* **WHAT IS NEEDED**
Your answer must be every line of the data that holds the string "TeleMin".

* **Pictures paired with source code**
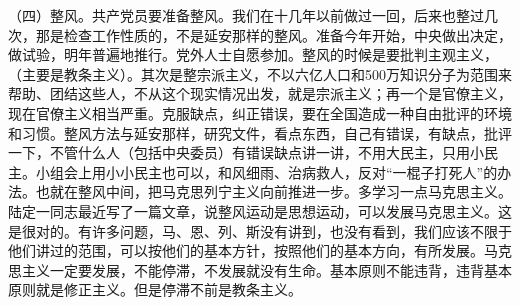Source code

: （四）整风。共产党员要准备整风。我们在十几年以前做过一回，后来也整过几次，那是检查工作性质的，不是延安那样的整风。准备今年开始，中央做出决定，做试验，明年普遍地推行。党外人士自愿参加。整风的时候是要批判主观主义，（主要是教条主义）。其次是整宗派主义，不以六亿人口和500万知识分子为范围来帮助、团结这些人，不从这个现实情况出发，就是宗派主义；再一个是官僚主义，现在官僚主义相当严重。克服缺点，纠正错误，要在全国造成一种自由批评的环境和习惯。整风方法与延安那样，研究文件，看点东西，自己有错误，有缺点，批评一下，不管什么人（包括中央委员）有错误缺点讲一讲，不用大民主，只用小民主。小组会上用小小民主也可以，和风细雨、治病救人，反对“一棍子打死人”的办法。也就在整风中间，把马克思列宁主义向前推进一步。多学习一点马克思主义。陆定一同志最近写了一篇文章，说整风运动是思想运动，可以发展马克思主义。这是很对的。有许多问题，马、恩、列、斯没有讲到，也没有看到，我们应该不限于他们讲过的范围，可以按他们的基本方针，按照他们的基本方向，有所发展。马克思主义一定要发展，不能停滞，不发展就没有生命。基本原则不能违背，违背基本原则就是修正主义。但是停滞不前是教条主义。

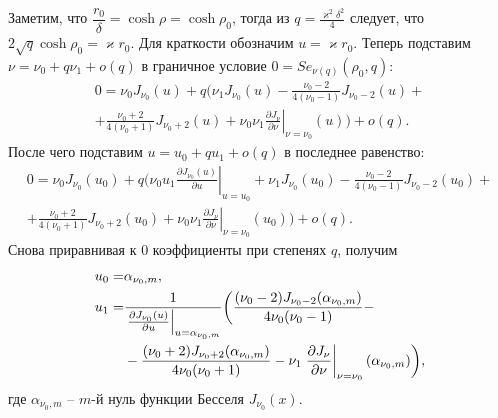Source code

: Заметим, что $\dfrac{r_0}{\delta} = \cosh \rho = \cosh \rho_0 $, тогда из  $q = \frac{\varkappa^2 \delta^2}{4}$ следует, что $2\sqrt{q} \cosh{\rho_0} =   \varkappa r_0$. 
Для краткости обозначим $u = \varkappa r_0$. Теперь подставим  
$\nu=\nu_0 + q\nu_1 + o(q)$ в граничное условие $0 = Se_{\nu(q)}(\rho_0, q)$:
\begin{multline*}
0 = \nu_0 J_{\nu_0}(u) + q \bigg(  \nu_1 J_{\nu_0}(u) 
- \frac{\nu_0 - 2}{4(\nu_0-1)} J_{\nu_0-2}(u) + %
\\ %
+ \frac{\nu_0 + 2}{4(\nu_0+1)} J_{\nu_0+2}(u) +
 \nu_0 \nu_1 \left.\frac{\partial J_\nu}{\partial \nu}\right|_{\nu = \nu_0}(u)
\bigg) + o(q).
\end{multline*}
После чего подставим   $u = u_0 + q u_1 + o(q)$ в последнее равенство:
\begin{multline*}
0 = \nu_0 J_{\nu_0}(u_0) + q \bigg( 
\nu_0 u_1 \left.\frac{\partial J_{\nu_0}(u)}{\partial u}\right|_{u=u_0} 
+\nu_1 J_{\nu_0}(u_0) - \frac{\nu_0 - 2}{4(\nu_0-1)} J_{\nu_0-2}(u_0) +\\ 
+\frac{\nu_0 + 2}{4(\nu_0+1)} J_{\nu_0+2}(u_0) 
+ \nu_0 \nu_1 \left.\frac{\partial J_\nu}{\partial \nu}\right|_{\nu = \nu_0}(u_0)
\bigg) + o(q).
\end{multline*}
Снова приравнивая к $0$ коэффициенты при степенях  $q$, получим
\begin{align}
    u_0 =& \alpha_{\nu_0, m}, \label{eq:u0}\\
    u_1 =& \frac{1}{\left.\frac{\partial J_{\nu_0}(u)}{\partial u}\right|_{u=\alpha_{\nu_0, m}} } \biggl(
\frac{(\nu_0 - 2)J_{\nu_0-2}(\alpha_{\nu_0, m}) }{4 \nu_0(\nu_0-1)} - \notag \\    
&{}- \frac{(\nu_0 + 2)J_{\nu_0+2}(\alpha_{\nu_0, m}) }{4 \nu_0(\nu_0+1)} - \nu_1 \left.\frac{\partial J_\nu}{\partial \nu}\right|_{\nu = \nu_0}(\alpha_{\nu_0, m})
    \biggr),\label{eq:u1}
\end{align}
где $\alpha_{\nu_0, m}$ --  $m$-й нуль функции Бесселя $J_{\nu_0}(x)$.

* * *

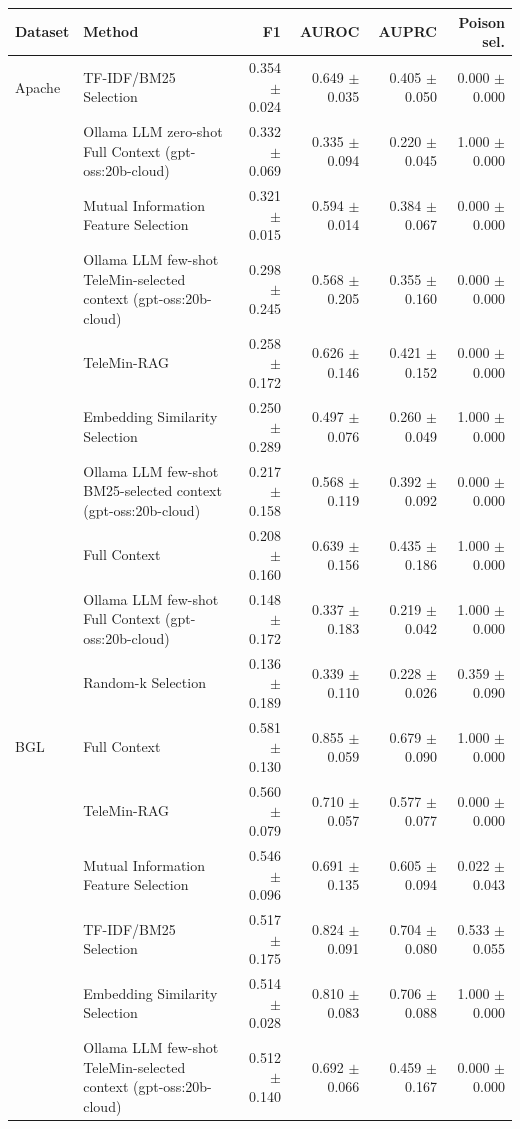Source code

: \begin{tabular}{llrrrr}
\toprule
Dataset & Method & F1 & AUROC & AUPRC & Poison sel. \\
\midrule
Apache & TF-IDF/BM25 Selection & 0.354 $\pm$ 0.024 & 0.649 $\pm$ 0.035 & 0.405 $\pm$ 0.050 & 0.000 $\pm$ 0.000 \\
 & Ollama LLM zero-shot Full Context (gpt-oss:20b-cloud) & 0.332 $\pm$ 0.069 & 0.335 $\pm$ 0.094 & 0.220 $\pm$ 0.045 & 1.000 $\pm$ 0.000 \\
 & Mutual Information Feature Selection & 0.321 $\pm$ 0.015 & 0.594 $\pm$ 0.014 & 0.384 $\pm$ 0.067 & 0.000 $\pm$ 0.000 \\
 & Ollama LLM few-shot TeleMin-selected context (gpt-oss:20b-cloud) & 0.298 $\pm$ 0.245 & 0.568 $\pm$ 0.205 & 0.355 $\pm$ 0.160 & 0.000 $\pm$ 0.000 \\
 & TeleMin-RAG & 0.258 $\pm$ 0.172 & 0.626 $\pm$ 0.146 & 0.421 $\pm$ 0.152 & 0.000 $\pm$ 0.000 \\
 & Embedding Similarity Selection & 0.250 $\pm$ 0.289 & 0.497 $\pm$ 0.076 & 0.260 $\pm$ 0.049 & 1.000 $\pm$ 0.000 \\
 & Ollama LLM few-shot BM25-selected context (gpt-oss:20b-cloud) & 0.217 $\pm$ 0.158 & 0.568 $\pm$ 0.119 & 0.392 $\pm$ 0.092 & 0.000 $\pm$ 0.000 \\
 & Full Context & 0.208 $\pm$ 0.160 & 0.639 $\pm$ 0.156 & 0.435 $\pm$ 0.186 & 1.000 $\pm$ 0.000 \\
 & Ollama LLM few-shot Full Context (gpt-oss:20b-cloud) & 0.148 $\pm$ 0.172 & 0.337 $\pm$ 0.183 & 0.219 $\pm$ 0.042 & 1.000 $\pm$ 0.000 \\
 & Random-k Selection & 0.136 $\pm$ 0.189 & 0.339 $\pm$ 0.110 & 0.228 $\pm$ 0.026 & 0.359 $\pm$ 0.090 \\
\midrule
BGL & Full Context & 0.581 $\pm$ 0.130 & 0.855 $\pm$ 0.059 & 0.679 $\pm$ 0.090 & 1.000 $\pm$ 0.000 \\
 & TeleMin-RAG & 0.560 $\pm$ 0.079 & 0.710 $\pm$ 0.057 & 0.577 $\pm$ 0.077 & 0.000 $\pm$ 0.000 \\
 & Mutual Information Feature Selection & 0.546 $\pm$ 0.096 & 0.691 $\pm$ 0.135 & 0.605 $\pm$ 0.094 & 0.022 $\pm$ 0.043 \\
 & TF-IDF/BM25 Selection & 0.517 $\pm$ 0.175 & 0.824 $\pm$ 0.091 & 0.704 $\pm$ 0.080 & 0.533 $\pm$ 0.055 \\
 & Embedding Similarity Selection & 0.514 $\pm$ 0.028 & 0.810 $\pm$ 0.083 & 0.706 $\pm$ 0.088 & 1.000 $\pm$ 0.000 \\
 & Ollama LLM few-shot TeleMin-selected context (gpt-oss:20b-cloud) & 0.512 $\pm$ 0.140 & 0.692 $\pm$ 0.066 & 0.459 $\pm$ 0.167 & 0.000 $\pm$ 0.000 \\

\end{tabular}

* * *

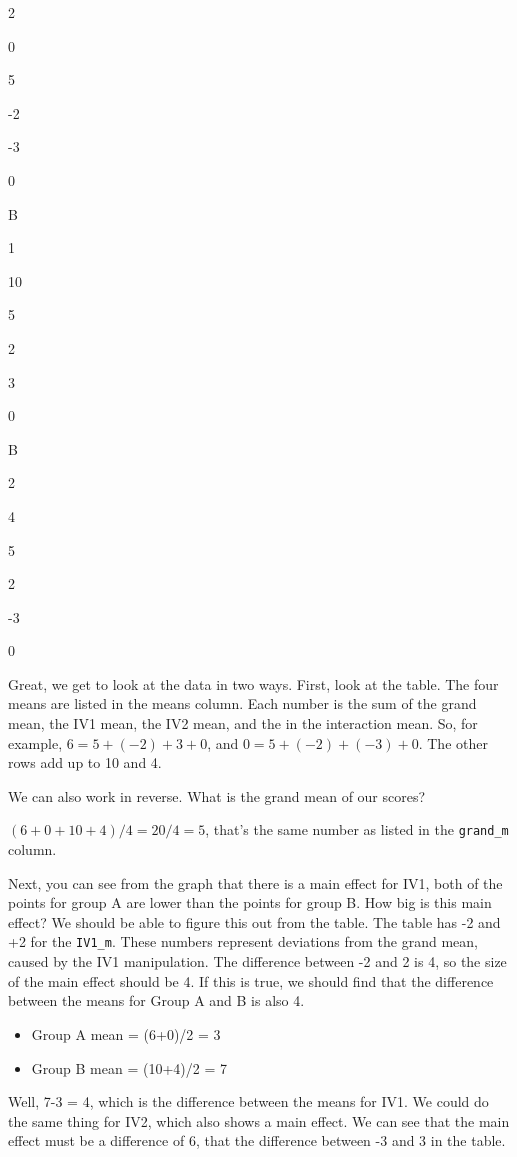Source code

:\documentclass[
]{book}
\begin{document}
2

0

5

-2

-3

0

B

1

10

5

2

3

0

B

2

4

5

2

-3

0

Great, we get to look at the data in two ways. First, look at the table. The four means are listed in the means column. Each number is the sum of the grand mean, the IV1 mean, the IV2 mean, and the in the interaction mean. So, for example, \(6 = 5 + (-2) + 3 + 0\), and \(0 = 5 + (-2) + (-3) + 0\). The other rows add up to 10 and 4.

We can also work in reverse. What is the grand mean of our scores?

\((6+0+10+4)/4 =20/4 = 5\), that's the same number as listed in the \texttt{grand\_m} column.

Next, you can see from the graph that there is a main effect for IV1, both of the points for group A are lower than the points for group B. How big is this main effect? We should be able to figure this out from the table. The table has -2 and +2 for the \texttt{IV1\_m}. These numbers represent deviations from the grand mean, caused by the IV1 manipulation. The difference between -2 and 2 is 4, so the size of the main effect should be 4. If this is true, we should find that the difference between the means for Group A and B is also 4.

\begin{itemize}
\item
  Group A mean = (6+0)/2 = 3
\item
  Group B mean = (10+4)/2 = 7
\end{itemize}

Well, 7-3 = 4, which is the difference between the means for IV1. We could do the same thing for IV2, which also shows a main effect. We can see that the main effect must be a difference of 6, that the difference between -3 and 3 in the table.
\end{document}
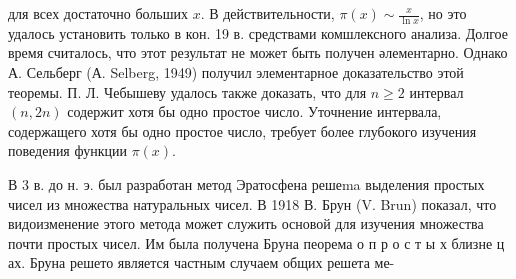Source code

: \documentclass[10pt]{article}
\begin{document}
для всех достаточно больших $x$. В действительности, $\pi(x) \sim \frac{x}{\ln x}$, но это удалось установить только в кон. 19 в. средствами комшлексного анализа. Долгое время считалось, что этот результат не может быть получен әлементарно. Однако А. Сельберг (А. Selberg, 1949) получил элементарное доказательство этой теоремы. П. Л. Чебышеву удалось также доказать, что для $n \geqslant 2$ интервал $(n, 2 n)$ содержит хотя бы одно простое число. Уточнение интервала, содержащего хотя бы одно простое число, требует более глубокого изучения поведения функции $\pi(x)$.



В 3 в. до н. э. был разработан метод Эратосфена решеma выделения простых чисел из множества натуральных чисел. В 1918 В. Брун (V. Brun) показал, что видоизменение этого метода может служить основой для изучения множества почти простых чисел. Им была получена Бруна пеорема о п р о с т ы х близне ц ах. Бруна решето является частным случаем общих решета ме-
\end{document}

* **EXERCISE OUTPUT**
 & Ollama LLM few-shot TeleMin-selected context (gpt-oss:20b-cloud) & 0.298 $\pm$ 0.245 & 0.568 $\pm$ 0.205 & 0.355 $\pm$ 0.160 & 0.000 $\pm$ 0.000 \\
 & TeleMin-RAG & 0.258 $\pm$ 0.172 & 0.626 $\pm$ 0.146 & 0.421 $\pm$ 0.152 & 0.000 $\pm$ 0.000 \\
 & TeleMin-RAG & 0.560 $\pm$ 0.079 & 0.710 $\pm$ 0.057 & 0.577 $\pm$ 0.077 & 0.000 $\pm$ 0.000 \\
 & Ollama LLM few-shot TeleMin-selected context (gpt-oss:20b-cloud) & 0.512 $\pm$ 0.140 & 0.692 $\pm$ 0.066 & 0.459 $\pm$ 0.167 & 0.000 $\pm$ 0.000 \\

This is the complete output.